Wirtschaftliches Eigentum
Der Übergang des wirtschaftlichen Eigentums an einem Kapitalgesellschaftsanteil ist nach § 39 AO zu beurteilen (> BStBl II S. 651 und vom – BStBl 2009 II S. 140). Dies gilt auch anlässlich der Begründung von Unterbeteiligungsrechten an dem Anteil (> BStBl II S. 857).
Bei dem Verkauf einer Beteiligung geht das wirtschaftliche Eigentum jedenfalls dann über, wenn der Käufer des Anteils aufgrund eines (bürgerlich-rechtlichen) Rechtsgeschäfts bereits eine rechtlich geschützte, auf den Erwerb des Rechts gerichtete Position erworben hat, die ihm gegen seinen Willen nicht mehr entzogen werden kann, und die mit dem Anteil verbundenen wesentlichen Rechte sowie das Risiko der Wertminderung und die Chance einer Wertsteigerung auf ihn übergegangen sind. Diese Voraussetzungen müssen nicht in vollem Umfang erfüllt sein; entscheidend ist das Gesamtbild der Verhältnisse (> BStBl 2007 II S. 296).
Bei dem Verkauf des Geschäftsanteils an einer GmbH ist regelmäßig erforderlich, dass dem Erwerber das Gewinnbezugsrecht und das Stimmrecht eingeräumt werden. Für den Übergang des Stimmrechts ist ausreichend, dass der Veräußerer verpflichtet ist, bei der Stimmabgabe die Interessen des Erwerbers wahrzunehmen (> BStBl II S. 651).
Auch eine kurze Haltezeit kann wirtschaftliches Eigentum begründen, wenn dem Stpfl. der in der Zeit seiner Inhaberschaft erwirtschaftete Erfolg (einschließlich eines Substanzwertzuwachses) zusteht (> BStBl II S. 857).
Erwerbsoptionen können die Annahme wirtschaftlichen Eigentums nur begründen, wenn nach dem typischen und für die wirtschaftliche Beurteilung maßgeblichen Geschehensablauf tatsächlich mit einer Ausübung des Optionsrechts gerechnet werden kann (> BStBl II S. 937). Hierauf kommt es nicht an, wenn nicht nur dem Käufer ein Ankaufsrecht, sondern auch dem Verkäufer ein Andienungsrecht im Überschneidungsbereich der vereinbarten Optionszeiträume zum selben Optionspreis eingeräumt wird, sog. wechselseitige Option oder Doppeloption (> BStBl 2007 II S. 296).

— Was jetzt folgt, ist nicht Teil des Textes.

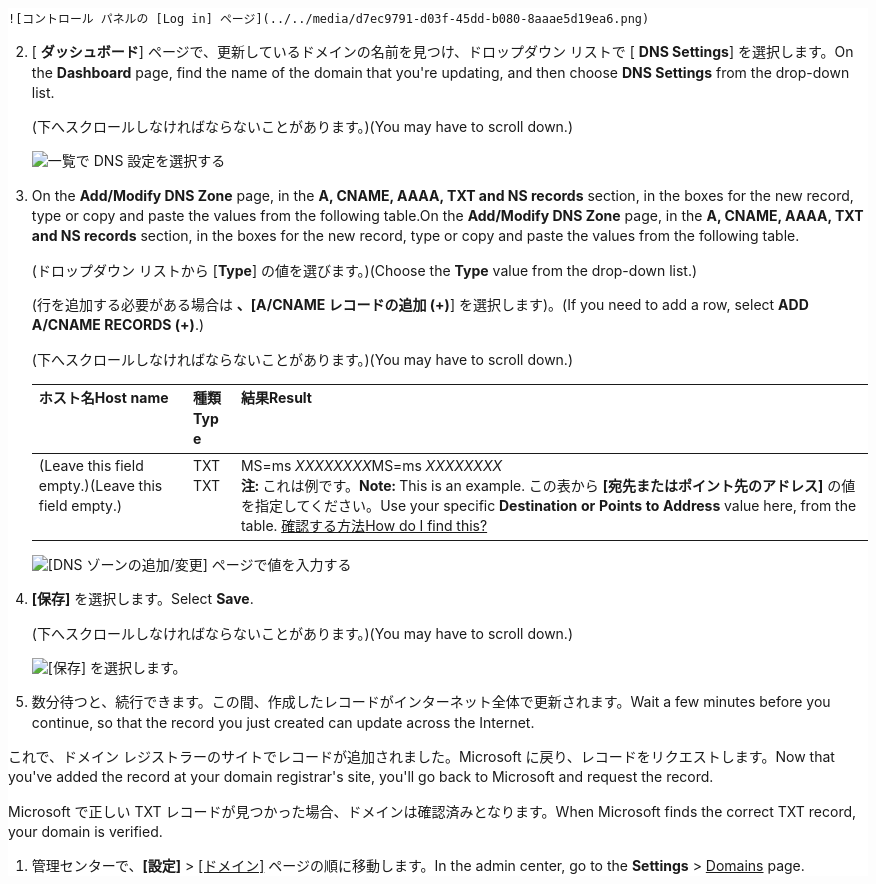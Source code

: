     ![コントロール パネルの [Log in] ページ](../../media/d7ec9791-d03f-45dd-b080-8aaae5d19ea6.png)
  
2. <span data-ttu-id="305f3-125">[ **ダッシュボード**] ページで、更新しているドメインの名前を見つけ、ドロップダウン リストで [ **DNS Settings**] を選択します。</span><span class="sxs-lookup"><span data-stu-id="305f3-125">On the **Dashboard** page, find the name of the domain that you're updating, and then choose **DNS Settings** from the drop-down list.</span></span> 
    
    <span data-ttu-id="305f3-126">(下へスクロールしなければならないことがあります。)</span><span class="sxs-lookup"><span data-stu-id="305f3-126">(You may have to scroll down.)</span></span>
    
    ![一覧で DNS 設定を選択する](../../media/57944802-3f6b-49bb-971a-b1d20936cba3.png)
  
3. <span data-ttu-id="305f3-128">On the **Add/Modify DNS Zone** page, in the **A, CNAME, AAAA, TXT and NS records** section, in the boxes for the new record, type or copy and paste the values from the following table.</span><span class="sxs-lookup"><span data-stu-id="305f3-128">On the **Add/Modify DNS Zone** page, in the **A, CNAME, AAAA, TXT and NS records** section, in the boxes for the new record, type or copy and paste the values from the following table.</span></span> 
    
    <span data-ttu-id="305f3-129">(ドロップダウン リストから [**Type**] の値を選びます。)</span><span class="sxs-lookup"><span data-stu-id="305f3-129">(Choose the **Type** value from the drop-down list.)</span></span> 
    
    <span data-ttu-id="305f3-130">(行を追加する必要がある場合は **、[A/CNAME レコードの追加 (+)**] を選択します)。</span><span class="sxs-lookup"><span data-stu-id="305f3-130">(If you need to add a row, select **ADD A/CNAME RECORDS (+)**.)</span></span>
    
    <span data-ttu-id="305f3-131">(下へスクロールしなければならないことがあります。)</span><span class="sxs-lookup"><span data-stu-id="305f3-131">(You may have to scroll down.)</span></span>
    
    |<span data-ttu-id="305f3-132">**ホスト名**</span><span class="sxs-lookup"><span data-stu-id="305f3-132">**Host name**</span></span>|<span data-ttu-id="305f3-133">**種類**</span><span class="sxs-lookup"><span data-stu-id="305f3-133">**Type**</span></span>|<span data-ttu-id="305f3-134">**結果**</span><span class="sxs-lookup"><span data-stu-id="305f3-134">**Result**</span></span>|
    |:-----|:-----|:-----|
    |<span data-ttu-id="305f3-135">(Leave this field empty.)</span><span class="sxs-lookup"><span data-stu-id="305f3-135">(Leave this field empty.)</span></span>  <br/> |<span data-ttu-id="305f3-136">TXT</span><span class="sxs-lookup"><span data-stu-id="305f3-136">TXT</span></span>  <br/> |<span data-ttu-id="305f3-137">MS=ms *XXXXXXXX*</span><span class="sxs-lookup"><span data-stu-id="305f3-137">MS=ms *XXXXXXXX*</span></span>  <br/> <span data-ttu-id="305f3-138">**注:** これは例です。</span><span class="sxs-lookup"><span data-stu-id="305f3-138">**Note:** This is an example.</span></span> <span data-ttu-id="305f3-139">この表から **[宛先またはポイント先のアドレス]** の値を指定してください。</span><span class="sxs-lookup"><span data-stu-id="305f3-139">Use your specific **Destination or Points to Address** value here, from the table.</span></span>           [<span data-ttu-id="305f3-140">確認する方法</span><span class="sxs-lookup"><span data-stu-id="305f3-140">How do I find this?</span></span>](../get-help-with-domains/information-for-dns-records.md)          |
   
    ![[DNS ゾーンの追加/変更] ページで値を入力する](../../media/22326005-de95-464d-8e33-08ea31a89b2d.png)
  
4. <span data-ttu-id="305f3-142">**[保存]** を選択します。</span><span class="sxs-lookup"><span data-stu-id="305f3-142">Select **Save**.</span></span>
    
    <span data-ttu-id="305f3-143">(下へスクロールしなければならないことがあります。)</span><span class="sxs-lookup"><span data-stu-id="305f3-143">(You may have to scroll down.)</span></span>
    
    ![[保存] を選択します。](../../media/157cfb98-d5d0-48a3-8dd1-c4e759c2f8a8.png)
  
5. <span data-ttu-id="305f3-145">数分待つと、続行できます。この間、作成したレコードがインターネット全体で更新されます。</span><span class="sxs-lookup"><span data-stu-id="305f3-145">Wait a few minutes before you continue, so that the record you just created can update across the Internet.</span></span>
    
<span data-ttu-id="305f3-146">これで、ドメイン レジストラーのサイトでレコードが追加されました。Microsoft に戻り、レコードをリクエストします。</span><span class="sxs-lookup"><span data-stu-id="305f3-146">Now that you've added the record at your domain registrar's site, you'll go back to Microsoft and request the record.</span></span>
  
<span data-ttu-id="305f3-147">Microsoft で正しい TXT レコードが見つかった場合、ドメインは確認済みとなります。</span><span class="sxs-lookup"><span data-stu-id="305f3-147">When Microsoft finds the correct TXT record, your domain is verified.</span></span>
  
1. <span data-ttu-id="305f3-148">管理センターで、**[設定]** \> <a href="https://go.microsoft.com/fwlink/p/?linkid=834818" target="_blank">[ドメイン]</a> ページの順に移動します。</span><span class="sxs-lookup"><span data-stu-id="305f3-148">In the admin center, go to the **Settings** \> <a href="https://go.microsoft.com/fwlink/p/?linkid=834818" target="_blank">Domains</a> page.</span></span>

Auch eine einjährige Veräußerungssperre von erhaltenen Anteilen hindert den Übergang des wirtschaftlichen Eigentums nicht (> BStBl 2009 II S. 45).
Ein zivilrechtlicher Durchgangserwerb (in Gestalt einer logischen Sekunde) hat nicht zwangsläufig auch einen steuerrechtlichen Durchgangserwerb i. S. d. Innehabens wirtschaftlichen Eigentums in der Person des zivilrechtlichen Durchgangserwerbers zur Folge (> BStBl II S. 540).
Besteht die Position eines Gesellschafters allein in der gebundenen Mitwirkung an einer inkongruenten Kapitalerhöhung, vermittelt sie kein wirtschaftliches Eigentum an einem Gesellschaftsanteil (> BStBl 2012 II S. 3).
Werden im Rahmen eines Gesamtvertragskonzepts (= mehrere zeitgleich abgeschlossene, korrespondierende Verträge) GmbH-Anteile übertragen und deren Höhe durch eine Kapitalerhöhung auf weniger als 1 % reduziert, vermittelt die einer Kapitalerhöhung vorgreifliche Anteilsübertragung kein wirtschaftliches Eigentum an einer Beteiligung i. S. v. § 17 EStG, wenn nach dem Gesamtvertragskonzept die mit der übertragenen Beteiligung verbundenen Rechte von vorneherein nur für eine Beteiligung von weniger als 1 % übergehen sollten (> BStBl 2012 II S. 318).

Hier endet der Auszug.